Fielding Fellows Discuss Clinton & Trump Prior to Election


Eisenhower Institute Fielding Fellows discuss what Trump, Clinton stand for

By Jeremy Porter, Contributing Writer, The Gettysburgian

On Tuesday, Nov. 1, the Eisenhower Institute’s fellows of the Fielding Center for Presidential Leadership Study hosted a discussion entitled “Trump vs. Clinton: What do they really stand for?” The discussion was moderated by Fielding Fellows Taylor Beck ’17 and Rachel Haskins ’17 and featured commentary about the presidential candidates from three expert panelists: Carl Cannon, David Shribman, and Christopher Weyant ’89. Cannon is the Executive Editor and Washington Bureau Chief of RealClearPolitics. He was a fellow at Harvard University’s Institute of Politics and has covered every presidential campaign since 1984. Shribman is currently the executive editor of the Pittsburgh Post-Gazette and has served as the national political correspondent for The Wall Street Journal, and studied at Dartmouth College and Cambridge University in England. Weyant is a cartoonist for The New Yorker whose works have been published in hundreds of magazines and newspapers worldwide. A Gettysburg graduate with degrees in political science and economics, Weyant is a published children’s book illustrator and a Harvard Nieman Fellow.

The discussion was divided into two sections, broken up by a brief intermission during which a sample of Weyant’s cartoons was displayed on the projection screen. The first section consisted of discussion questions generated by the Fielding fellows. When asked if they thought that Clinton and Trump were catering to party lines rather than adhering to their own beliefs, the panelists agreed that it is difficult to determine what party lines are because of demographic changes in voting records (i.e. blue collar workers voting more Republican). They also explained how some of the biggest issues of this election have been about proper courtesy, language and behavior rather than concrete issues or plans, leaving many voters in the dark about Clinton’s and Trump’s actual political beliefs. Not since the days of the Monica Lewinsky scandal, the panelists said, has there been such a large emphasis on moral issues in a national election. Therefore, it is a tricky question to answer even for political experts. One of the biggest questions of the night was whether widespread distrust of Clinton and Trump is justifiable or exaggerated by political rhetoric. The panelists admitted that the distrust is largely justifiable and that the candidates’ actions have rightfully raised concern amongst voters. Regarding Trump, they explained how he has, on multiple occasions, been caught contradicting himself (i.e. falsely claiming he met Vladimir Putin; his confusingly varied stances on abortion in the past). They also explained how his involvement with controversial business ventures such as Trump University has added to voter distrust. The panelists then discussed how Clinton has her fair share of controversy, from the e-mail scandal to the Goldman Sachs speech (and suspected ties to Wall Street) to Huma Abedin and the Clinton Foundation, all of which have led some voters to lose faith in her and question her progressivism.

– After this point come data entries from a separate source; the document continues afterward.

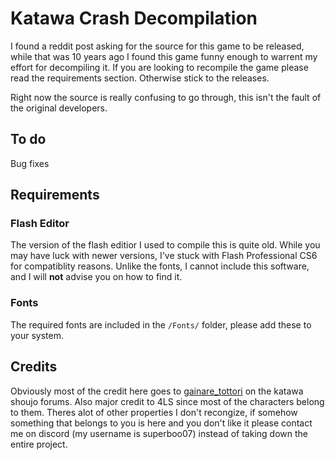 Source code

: # Katawa Crash Decompilation
I found a reddit post asking for the source for this game to be released, while that was 10 years ago I found this game funny enough to warrent my effort for decompiling it. If you are looking to recompile the game please read the requirements section. Otherwise stick to the releases.

Right now the source is really confusing to go through, this isn't the fault of the original developers.
 
## To do
Bug fixes

## Requirements

### Flash Editor
The version of the flash editior I used to compile this is quite old. While you may have luck with newer versions, I've stuck with Flash Professional CS6 for compatiblity reasons. Unlike the fonts, I cannot include this software, and I will **not** advise you on how to find it. 

### Fonts
The required fonts are included in the `/Fonts/` folder, please add these to your system. 

## Credits
Obviously most of the credit here goes to [gainare_tottori](https://ks.fhs.sh/viewtopic.php?f=3&t=3071) on the katawa shoujo forums. Also major credit to 4LS since most of the characters belong to them. Theres alot of other properties I don't recongize, if somehow something that belongs to you is here and you don't like it please contact me on discord (my username is superboo07) instead of taking down the entire project. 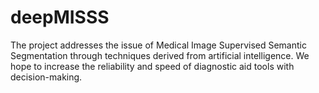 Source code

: # deepMISSS
The project addresses the issue of Medical Image Supervised Semantic Segmentation through techniques derived from artificial intelligence. We hope to increase the reliability and speed of diagnostic aid tools with decision-making.
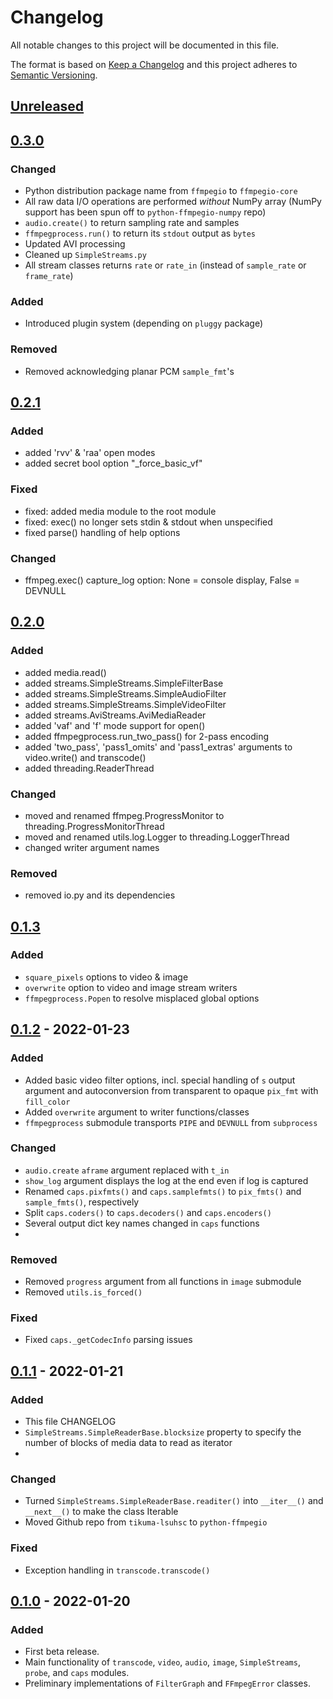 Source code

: # Changelog
All notable changes to this project will be documented in this file.

The format is based on [Keep a Changelog](http://keepachangelog.com/en/1.0.0/) and this project adheres to [Semantic Versioning](http://semver.org/spec/v2.0.0.html).

## [Unreleased]

## [0.3.0]

### Changed

- Python distribution package name from `ffmpegio` to `ffmpegio-core`
- All raw data I/O operations are performed *without* NumPy array (NumPy support
  has been spun off to `python-ffmpegio-numpy` repo)
- `audio.create()` to return sampling rate and samples
- `ffmpegprocess.run()` to return its `stdout` output as `bytes`
- Updated AVI processing
- Cleaned up `SimpleStreams.py`
- All stream classes returns `rate` or `rate_in` (instead of `sample_rate` or `frame_rate`)
  
### Added

- Introduced plugin system (depending on `pluggy` package)

### Removed

- Removed acknowledging planar PCM `sample_fmt`'s

## [0.2.1]

### Added

- added 'rvv' & 'raa' open modes
- added secret bool option "_force_basic_vf"

### Fixed

- fixed: added media module to the root module
- fixed: exec() no longer sets stdin & stdout when unspecified
- fixed parse() handling of help options

### Changed

- ffmpeg.exec() capture_log option: None = console display, False = DEVNULL

## [0.2.0]

### Added

- added media.read()
- added streams.SimpleStreams.SimpleFilterBase
- added streams.SimpleStreams.SimpleAudioFilter
- added streams.SimpleStreams.SimpleVideoFilter
- added streams.AviStreams.AviMediaReader
- added 'vaf' and 'f' mode support for open()
- added ffmpegprocess.run_two_pass() for 2-pass encoding
- added 'two_pass', 'pass1_omits' and 'pass1_extras' arguments
  to video.write() and transcode()
- added threading.ReaderThread

### Changed

- moved and renamed ffmpeg.ProgressMonitor to threading.ProgressMonitorThread
- moved and renamed utils.log.Logger to threading.LoggerThread
- changed writer argument names

### Removed

- removed io.py and its dependencies

## [0.1.3]

### Added

- `square_pixels` options to video & image
- `overwrite` option to video and image stream writers
- `ffmpegprocess.Popen` to resolve misplaced global options

## [0.1.2] - 2022-01-23

### Added

- Added basic video filter options, incl. special handling of `s` output argument
  and autoconversion from transparent to opaque `pix_fmt` with `fill_color`
- Added `overwrite` argument to writer functions/classes
- `ffmpegprocess` submodule transports `PIPE` and `DEVNULL` from `subprocess`

### Changed

- `audio.create` `aframe` argument replaced with `t_in`
- `show_log` argument displays the log at the end even if log is captured
- Renamed `caps.pixfmts()` and `caps.samplefmts()` to `pix_fmts()` and `sample_fmts()`, respectively
- Split `caps.coders()` to `caps.decoders()` and `caps.encoders()`
- Several output dict key names changed in `caps` functions
- 
### Removed

- Removed `progress` argument from all functions in `image` submodule
- Removed `utils.is_forced()`

### Fixed

- Fixed `caps._getCodecInfo` parsing issues

## [0.1.1] - 2022-01-21
### Added

- This file CHANGELOG
- `SimpleStreams.SimpleReaderBase.blocksize` property to specify the number of blocks of media data to read as iterator
- 
### Changed

- Turned `SimpleStreams.SimpleReaderBase.readiter()` into `__iter__()` and `__next__()` to make the class Iterable
- Moved Github repo from `tikuma-lsuhsc` to `python-ffmpegio`
### Fixed

- Exception handling in `transcode.transcode()`

## [0.1.0] - 2022-01-20
### Added

- First beta release.
- Main functionality of `transcode`, `video`, `audio`, `image`, `SimpleStreams`, `probe`, and `caps` modules. 
- Preliminary implementations of `FilterGraph` and `FFmpegError` classes.

[Unreleased]: https://github.com/python-ffmpegio/python-ffmpegio/compare/v0.2.1...HEAD
[0.3.0]: https://github.com/python-ffmpegio/python-ffmpegio/compare/v0.2.1...v0.3.0
[0.2.1]: https://github.com/python-ffmpegio/python-ffmpegio/compare/v0.2.0...HEAD
[0.2.0]: https://github.com/python-ffmpegio/python-ffmpegio/compare/v0.1.3...v0.2.0
[0.1.3]: https://github.com/python-ffmpegio/python-ffmpegio/compare/v0.1.2...v0.1.3
[0.1.2]: https://github.com/python-ffmpegio/python-ffmpegio/compare/v0.1.1...v0.1.2
[0.1.1]: https://github.com/python-ffmpegio/python-ffmpegio/compare/v0.1.0...v0.1.1
[0.1.0]: https://github.com/python-ffmpegio/python-ffmpegio/compare/92d467e...v0.1.0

During the second half of the discussion, the panelists answered a few questions from audience members. When asked what the candidates must do in order to ameliorate the current political turmoil brought on by the election, they said, in essence, that the candidates must stick to their fundamental ideas and not get bogged down by the kind of controversy and questionable activity that has plagued the campaign season. Naturally, no matter who wins, a large portion of Americans will not agree with these views. However, the panelists agreed that national stability after such a wild election is essential. One student asked whether the recent resurgence in the FBI investigation of Clinton’s emails will have a significant effect on the election next week. Another question raised towards the end of the discussion was about neither Trump nor Clinton, but instead referred to third party candidates such as Gary Johnson and Jill Stein. A student asked the panelists if a third party “protest vote” is a waste of time. All three agreed that third party support has tanked in the past month (despite the fact that these candidates are generally more likeable than Clinton and Trump), and that “protest nominees” only take away votes from the Democratic or Republican candidate with whom they align politically.

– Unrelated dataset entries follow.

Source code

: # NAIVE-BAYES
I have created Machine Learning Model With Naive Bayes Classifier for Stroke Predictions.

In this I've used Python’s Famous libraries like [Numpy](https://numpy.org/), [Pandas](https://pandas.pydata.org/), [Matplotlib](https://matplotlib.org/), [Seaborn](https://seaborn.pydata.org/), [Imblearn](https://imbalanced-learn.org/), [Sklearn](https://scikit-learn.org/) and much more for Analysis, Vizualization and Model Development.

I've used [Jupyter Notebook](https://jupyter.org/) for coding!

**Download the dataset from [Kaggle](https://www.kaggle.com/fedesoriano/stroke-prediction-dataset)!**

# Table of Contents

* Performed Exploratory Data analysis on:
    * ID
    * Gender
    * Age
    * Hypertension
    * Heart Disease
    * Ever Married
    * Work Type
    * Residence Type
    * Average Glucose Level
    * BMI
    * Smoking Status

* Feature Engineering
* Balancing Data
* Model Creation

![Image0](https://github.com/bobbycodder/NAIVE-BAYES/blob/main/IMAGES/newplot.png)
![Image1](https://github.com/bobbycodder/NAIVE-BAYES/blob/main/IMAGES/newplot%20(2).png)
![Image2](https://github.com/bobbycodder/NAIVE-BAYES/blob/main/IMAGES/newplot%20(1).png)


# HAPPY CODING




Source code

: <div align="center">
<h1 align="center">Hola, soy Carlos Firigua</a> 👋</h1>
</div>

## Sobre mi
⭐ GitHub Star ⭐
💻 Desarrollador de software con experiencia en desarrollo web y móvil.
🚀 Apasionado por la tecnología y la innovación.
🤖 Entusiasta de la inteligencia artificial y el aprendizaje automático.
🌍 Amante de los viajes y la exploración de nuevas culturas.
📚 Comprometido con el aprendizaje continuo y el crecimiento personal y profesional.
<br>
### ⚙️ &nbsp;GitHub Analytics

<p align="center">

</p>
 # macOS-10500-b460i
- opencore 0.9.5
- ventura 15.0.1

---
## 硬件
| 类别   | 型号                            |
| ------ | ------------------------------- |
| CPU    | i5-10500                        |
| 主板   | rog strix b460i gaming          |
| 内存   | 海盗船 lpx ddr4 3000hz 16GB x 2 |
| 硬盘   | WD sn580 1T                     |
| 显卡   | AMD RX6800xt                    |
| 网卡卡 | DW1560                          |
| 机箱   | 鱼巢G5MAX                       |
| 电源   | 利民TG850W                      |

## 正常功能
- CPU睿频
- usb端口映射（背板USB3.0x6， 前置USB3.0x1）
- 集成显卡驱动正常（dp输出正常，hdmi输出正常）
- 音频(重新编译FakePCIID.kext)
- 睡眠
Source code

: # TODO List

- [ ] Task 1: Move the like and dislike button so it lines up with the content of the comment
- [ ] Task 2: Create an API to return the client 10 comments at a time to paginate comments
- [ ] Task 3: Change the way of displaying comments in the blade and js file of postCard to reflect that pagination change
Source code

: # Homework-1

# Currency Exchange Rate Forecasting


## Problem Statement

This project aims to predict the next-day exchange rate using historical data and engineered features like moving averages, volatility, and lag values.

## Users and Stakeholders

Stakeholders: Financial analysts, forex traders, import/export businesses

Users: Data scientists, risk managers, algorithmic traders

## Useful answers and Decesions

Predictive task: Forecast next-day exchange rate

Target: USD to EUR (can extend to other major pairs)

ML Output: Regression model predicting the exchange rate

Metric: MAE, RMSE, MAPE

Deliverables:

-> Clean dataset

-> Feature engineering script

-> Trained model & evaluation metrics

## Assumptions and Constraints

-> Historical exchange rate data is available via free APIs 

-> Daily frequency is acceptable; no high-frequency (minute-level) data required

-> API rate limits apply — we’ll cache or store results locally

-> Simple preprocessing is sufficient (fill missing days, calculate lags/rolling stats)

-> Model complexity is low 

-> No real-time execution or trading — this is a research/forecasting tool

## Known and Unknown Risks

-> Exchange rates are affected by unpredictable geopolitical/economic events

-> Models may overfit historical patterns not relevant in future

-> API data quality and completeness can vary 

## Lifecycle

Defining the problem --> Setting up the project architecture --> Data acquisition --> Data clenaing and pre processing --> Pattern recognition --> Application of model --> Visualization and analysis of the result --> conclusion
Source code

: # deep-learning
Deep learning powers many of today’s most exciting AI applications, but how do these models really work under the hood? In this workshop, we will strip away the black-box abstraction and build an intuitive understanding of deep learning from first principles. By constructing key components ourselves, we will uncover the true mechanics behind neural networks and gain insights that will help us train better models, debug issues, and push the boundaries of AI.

The panelists expressed sympathy for college students because the candidates who will have a significant effect on students’ futures have run campaigns mired in scandal and controversy. One thing the panelists know is that our nation must not be crippled by this election season. Americans, and specifically the generation of budding professionals soon to enter the workforce, must remain optimistic and continue to fight for what they believe in.

Following the conclusion of the discussion, the EI Fielding Fellows invited students to join them in the Junction at 8:00 p.m. on election night to watch live coverage of the results.